Theresa Rebeck’s slight but savory comedy  about  running a restaurant stars Raúl Esparza as Harry, a hilariously mercurial chef-owner of a hole-in-the-wall eatery  that’s become the latest foodie destination. A blurb in New York Magazine has praised Harry’s ginger lemongrass scallops dish, so now the customers are flocking to the place and clamoring for the dish.
But Harry refuses to make it anymore.
“I’m not feeling the scallops,” he says.
This infuriates his business partner Mike (Dave Mason) who works alongside him and believes it makes sense to give the customers what they want, so that the place has a chance of making a profit, rather than barely breaking even.
Caught in the middle is Rodney (W. Tré Davis),  the waiter who must mediate between the hungry (unseen) diners and the obsessive culinary artist.  Rodney is Harry and Mike’s sole employee – until Mike hires a high-powered restaurant consultant, Emily (Krysta Rodriguez), without telling Harry.
“Seared” was inspired by Rebeck’s favorite neighborhood restaurant in Park Slope, which, though innovative and delicious, shut down, unable to make a go of it.

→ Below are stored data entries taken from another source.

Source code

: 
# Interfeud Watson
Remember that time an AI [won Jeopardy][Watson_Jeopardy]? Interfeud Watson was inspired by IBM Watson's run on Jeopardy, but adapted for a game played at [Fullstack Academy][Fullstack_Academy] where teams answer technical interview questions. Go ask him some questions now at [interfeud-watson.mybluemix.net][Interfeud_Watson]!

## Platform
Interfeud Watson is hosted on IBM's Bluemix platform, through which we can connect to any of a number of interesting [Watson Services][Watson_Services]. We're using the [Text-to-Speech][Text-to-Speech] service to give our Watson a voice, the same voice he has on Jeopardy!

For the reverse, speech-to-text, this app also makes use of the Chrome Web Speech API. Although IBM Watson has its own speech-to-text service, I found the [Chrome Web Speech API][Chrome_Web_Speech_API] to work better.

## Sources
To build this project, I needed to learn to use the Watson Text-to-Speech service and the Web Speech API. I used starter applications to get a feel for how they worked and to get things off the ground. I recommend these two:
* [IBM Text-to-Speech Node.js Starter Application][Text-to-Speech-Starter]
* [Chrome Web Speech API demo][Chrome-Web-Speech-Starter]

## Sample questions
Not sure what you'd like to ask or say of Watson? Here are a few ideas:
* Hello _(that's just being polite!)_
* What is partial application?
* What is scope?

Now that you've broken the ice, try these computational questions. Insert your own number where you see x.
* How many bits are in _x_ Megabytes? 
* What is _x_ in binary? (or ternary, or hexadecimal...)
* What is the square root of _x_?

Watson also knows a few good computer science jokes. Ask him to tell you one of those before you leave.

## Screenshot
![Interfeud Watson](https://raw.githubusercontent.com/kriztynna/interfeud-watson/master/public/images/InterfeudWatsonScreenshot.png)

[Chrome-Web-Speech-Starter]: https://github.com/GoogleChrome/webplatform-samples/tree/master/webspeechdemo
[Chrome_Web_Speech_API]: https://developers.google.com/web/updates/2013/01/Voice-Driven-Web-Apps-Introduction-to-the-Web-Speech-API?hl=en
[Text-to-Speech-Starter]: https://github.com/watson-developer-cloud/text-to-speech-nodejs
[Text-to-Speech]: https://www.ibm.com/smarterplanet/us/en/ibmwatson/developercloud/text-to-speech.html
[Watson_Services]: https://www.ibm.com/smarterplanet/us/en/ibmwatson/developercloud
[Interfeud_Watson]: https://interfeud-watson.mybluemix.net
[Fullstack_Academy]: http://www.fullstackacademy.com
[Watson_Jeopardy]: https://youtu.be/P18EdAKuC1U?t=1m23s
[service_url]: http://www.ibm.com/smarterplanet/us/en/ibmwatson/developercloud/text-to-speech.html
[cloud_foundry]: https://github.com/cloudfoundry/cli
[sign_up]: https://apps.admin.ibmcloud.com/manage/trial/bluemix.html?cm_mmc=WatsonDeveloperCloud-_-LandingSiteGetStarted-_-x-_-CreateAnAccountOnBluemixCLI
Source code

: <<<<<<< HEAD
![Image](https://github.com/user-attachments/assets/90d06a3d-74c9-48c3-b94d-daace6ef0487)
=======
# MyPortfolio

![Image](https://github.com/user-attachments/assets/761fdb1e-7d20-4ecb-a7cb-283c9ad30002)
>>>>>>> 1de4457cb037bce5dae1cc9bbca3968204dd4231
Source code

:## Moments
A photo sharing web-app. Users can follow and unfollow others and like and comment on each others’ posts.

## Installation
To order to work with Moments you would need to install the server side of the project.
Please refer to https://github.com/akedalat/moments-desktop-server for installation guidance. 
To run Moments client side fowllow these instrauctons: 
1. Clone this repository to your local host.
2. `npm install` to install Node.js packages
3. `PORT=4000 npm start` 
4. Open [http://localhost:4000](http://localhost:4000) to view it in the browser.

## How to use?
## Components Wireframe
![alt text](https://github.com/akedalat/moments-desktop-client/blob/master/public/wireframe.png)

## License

That’s not what happens in “Seared.”  Actually, not too much happens. There is some character development, a climax of sorts near the end and a couple of turns in the plot – one of which, given the hostility of Esparza’s character towards Rodriguez’s at the outset, should be predictable to anybody who’s ever seen a modern American comedy.  There’s also a clear underlying theme of the tension between art and commerce.  But plot, theme, and even character are not the specialties of the house. Two things count as the main draws.  There is the rapid-fire dialogue, largely comic bickering, handled masterfully by the four actors, who are also adept at physical comedy. And then there is an unusual treat — the ballet of meal preparation that occurs right before our eyes (and our noses), using real food in Tim Mackabee’s working kitchen of a set.  Esparza either had a day job  that we didn’t know about, or he spent a lot time training with a real chef for this role. It is a surprisingly mesmerizing experience to witness the long wordless scene at the top of Act II in which Esparza meticulously prepares and cooks a wild salmon dish.
It’s hard to argue that “Seared” makes for a meaty play, but it is certainly an appetizing one.
click on any photograph by Joan Marcus to see it enlarged.
W. Tre Davis
Raúl Esparza
David Mason and Raul Esparza
Raul Esparza and Krysta Rodriguez
Raul Esparza David Mason Krysta Rodriguez W. Tre Davis
Seared
MCC Theater
Written by Theresa Rebeck
irection by Moritz Von Stuelpnagel, set design by Tim Mackabee, costume design by Tilly Grimes, lighting design by David J. Weiner, sound design by Palmer Hefferan, prop supervision by Andrew Diaz, a
Cast: W. Tré Davis, Raúl Esparza, David Mason, and Krysta Rodriguez.
Running time: 2 hours and 15 minutes including one intermission.
Tickets: $56-$96
Seared is on stage through December 1, 2019
Seared Review: Raúl Esparza is Cooking, in Theresa Rebeck’s Restaurant Comedy Theresa Rebeck’s slight but savory comedy  about  running a restaurant stars Raúl Esparza as Harry, a hilariously mercurial chef-owner of a hole-in-the-wall eatery  that’s become the latest foodie destination.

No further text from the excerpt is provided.